CC-AASP consultants’ Experience of Spirituality within Sport Psychology Consultation: A Diversity Issue?
Trevor Egli, University of Tennessee, USA
Theme: Social and cultural diversity
Program ID: LEC-10B
Presentation: October 4, 2013 8:15 am - 9:30 am
According to Watson and Nesti (2005), the scholarly investigation of spirituality within sport psychology is lacking. Recently, within cultural sport psychology (Schinke & Hanrahan, 2009), a discussion of spirituality has been initiated; however, it has not received the same amount of attention as other aspects of culture that impact sport performance and mental well-being (Butryn, 2002, 2010; Duda & Allison, 1990; Kontos & Breland-Noble, 2002; Krane, Waldron, Kauer & Semerjian, 2010; McGannon & Busanich, 2010). Therefore, the purpose of this study was to interview nine AASP-certified (CC-AASP) consultants who have encountered spirituality in their practice. A semi-structured interview guide was developed using a modified version of Gilligan and colleagues’ (1989) Listening Guide. Hatch’s (2002) political analysis was also used to identify metaphors and major themes found in the transcribed interviews. Results suggest that one major metaphor, The Consulting Relationship as a House, as well as four major themes of spirituality as (a) Portal; (b) Athlete-Driven; (c) Coping Mechanism; and (d) Christianity as the Norm emerged from the data.
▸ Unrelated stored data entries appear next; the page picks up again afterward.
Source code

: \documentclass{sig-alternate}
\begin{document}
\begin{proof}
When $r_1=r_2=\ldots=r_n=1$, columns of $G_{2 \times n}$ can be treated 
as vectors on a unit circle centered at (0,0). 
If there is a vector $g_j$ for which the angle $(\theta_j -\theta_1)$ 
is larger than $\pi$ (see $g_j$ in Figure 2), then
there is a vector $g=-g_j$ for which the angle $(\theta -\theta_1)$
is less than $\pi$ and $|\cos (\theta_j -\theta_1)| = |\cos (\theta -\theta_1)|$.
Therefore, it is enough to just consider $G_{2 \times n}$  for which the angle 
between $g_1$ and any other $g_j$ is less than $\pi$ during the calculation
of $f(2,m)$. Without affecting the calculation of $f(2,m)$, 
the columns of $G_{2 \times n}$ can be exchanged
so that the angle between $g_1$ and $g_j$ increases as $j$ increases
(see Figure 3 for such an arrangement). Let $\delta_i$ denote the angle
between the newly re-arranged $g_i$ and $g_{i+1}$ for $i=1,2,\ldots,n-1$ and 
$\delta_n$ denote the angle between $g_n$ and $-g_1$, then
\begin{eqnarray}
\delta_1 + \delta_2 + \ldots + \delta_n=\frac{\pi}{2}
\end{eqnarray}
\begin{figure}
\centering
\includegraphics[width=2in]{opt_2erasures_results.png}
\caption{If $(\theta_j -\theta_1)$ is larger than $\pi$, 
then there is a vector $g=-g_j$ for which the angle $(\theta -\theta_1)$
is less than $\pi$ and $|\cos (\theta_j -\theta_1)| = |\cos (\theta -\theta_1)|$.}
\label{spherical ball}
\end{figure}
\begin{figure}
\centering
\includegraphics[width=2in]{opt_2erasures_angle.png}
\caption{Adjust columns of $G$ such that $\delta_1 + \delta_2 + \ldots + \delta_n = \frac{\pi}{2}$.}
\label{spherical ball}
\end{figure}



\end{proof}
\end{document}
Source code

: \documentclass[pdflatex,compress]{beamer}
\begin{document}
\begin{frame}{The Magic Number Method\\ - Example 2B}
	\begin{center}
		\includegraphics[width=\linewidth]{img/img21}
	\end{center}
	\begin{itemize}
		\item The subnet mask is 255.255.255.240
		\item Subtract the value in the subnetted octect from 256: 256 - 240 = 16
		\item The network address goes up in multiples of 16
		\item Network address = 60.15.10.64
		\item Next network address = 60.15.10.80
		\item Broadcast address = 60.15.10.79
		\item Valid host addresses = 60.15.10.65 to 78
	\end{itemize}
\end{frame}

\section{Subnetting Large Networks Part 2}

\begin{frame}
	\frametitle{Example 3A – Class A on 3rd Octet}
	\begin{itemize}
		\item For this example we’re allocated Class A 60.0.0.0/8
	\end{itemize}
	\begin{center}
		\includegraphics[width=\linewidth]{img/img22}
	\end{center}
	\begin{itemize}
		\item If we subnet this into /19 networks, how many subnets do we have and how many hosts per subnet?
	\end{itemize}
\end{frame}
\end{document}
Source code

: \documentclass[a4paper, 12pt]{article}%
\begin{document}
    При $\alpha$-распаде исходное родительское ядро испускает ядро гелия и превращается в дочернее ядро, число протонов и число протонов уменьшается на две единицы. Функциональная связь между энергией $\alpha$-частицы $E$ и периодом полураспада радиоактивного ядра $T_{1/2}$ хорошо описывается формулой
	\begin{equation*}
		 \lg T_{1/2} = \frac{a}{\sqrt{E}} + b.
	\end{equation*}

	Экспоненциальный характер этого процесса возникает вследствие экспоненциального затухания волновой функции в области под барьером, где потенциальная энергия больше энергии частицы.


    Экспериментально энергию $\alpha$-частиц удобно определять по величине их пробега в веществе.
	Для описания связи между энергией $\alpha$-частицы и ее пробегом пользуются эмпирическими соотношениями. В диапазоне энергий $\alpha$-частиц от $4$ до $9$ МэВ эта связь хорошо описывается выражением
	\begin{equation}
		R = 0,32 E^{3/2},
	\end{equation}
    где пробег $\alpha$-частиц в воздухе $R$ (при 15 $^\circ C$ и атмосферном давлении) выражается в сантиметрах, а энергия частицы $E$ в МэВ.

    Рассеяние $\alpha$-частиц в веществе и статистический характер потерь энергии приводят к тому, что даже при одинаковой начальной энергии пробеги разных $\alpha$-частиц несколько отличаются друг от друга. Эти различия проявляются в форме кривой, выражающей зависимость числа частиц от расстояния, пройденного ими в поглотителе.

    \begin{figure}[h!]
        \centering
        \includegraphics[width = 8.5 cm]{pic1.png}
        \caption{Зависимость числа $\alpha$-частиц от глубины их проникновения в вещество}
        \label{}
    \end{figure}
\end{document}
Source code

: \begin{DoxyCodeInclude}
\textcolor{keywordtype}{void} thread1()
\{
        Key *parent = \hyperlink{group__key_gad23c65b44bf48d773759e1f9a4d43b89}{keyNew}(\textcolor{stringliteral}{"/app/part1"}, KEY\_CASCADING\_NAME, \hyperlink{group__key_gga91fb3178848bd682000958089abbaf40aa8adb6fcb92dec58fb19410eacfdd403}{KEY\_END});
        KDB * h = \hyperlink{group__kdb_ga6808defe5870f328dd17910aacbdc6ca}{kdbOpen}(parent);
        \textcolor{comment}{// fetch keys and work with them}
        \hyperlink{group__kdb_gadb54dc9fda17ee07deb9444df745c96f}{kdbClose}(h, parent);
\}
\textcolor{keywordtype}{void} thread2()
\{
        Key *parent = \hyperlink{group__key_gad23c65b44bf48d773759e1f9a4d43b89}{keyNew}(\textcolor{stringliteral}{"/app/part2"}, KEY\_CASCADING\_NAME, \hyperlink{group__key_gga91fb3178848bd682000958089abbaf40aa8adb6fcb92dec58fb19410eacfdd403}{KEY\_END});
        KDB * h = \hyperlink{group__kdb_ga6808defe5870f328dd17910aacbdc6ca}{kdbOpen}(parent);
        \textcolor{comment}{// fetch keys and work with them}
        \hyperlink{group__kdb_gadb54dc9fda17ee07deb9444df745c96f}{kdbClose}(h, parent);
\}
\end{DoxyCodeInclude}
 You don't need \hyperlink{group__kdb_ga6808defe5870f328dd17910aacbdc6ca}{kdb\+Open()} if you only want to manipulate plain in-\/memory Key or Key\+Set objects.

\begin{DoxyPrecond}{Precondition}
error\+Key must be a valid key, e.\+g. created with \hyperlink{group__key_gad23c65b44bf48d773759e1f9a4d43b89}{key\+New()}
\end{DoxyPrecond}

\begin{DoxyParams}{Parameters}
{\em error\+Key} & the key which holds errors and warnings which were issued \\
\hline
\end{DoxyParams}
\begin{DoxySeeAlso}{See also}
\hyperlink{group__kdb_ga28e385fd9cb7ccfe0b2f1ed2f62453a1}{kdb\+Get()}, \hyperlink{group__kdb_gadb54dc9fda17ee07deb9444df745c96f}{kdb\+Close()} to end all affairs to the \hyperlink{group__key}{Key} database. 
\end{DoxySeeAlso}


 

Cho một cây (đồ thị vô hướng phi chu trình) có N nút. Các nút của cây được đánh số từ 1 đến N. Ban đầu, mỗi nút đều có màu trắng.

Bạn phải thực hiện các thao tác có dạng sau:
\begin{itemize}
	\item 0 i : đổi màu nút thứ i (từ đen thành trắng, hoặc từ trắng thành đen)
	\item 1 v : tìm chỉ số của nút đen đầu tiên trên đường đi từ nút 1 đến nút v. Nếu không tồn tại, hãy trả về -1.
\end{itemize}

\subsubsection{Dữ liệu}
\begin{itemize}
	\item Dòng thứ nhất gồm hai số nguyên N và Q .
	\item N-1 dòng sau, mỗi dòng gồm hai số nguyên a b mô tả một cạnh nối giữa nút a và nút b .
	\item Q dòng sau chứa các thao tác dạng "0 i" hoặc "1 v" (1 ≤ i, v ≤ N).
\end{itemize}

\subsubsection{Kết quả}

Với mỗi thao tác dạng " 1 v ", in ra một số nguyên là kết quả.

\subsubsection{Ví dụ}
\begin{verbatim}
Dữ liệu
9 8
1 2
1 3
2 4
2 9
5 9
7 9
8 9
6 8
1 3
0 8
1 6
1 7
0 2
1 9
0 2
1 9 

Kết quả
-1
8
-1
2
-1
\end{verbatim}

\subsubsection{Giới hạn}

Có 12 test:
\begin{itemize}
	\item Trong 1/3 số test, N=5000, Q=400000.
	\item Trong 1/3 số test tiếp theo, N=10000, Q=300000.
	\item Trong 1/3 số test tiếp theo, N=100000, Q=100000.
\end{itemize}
While consultants appeared to have difficulty defining spirituality, of import was building relationships with athletes similar to building a “house”. Trust began by digging a solid “foundation” and having doors and windows representing “portals” into athletes’ use of spirituality. For these consultants, spirituality within consultation was always initiated by athletes. Consultants felt that athletes used spirituality in their performance most as a coping mechanism when facing adversity. Christianity was the norm in terms of athlete usage in performance. Some consultants used spirituality to ground their own practice. Spiritual identity development models (e.g., Watson & Nesti, 2005) and cultural sport psychology practice models (e.g., Fisher, Roper, & Butryn, 2009) are linked to the discussion. Suggestions are also given for how to engage in this conversation during the training of sport psychology consultants.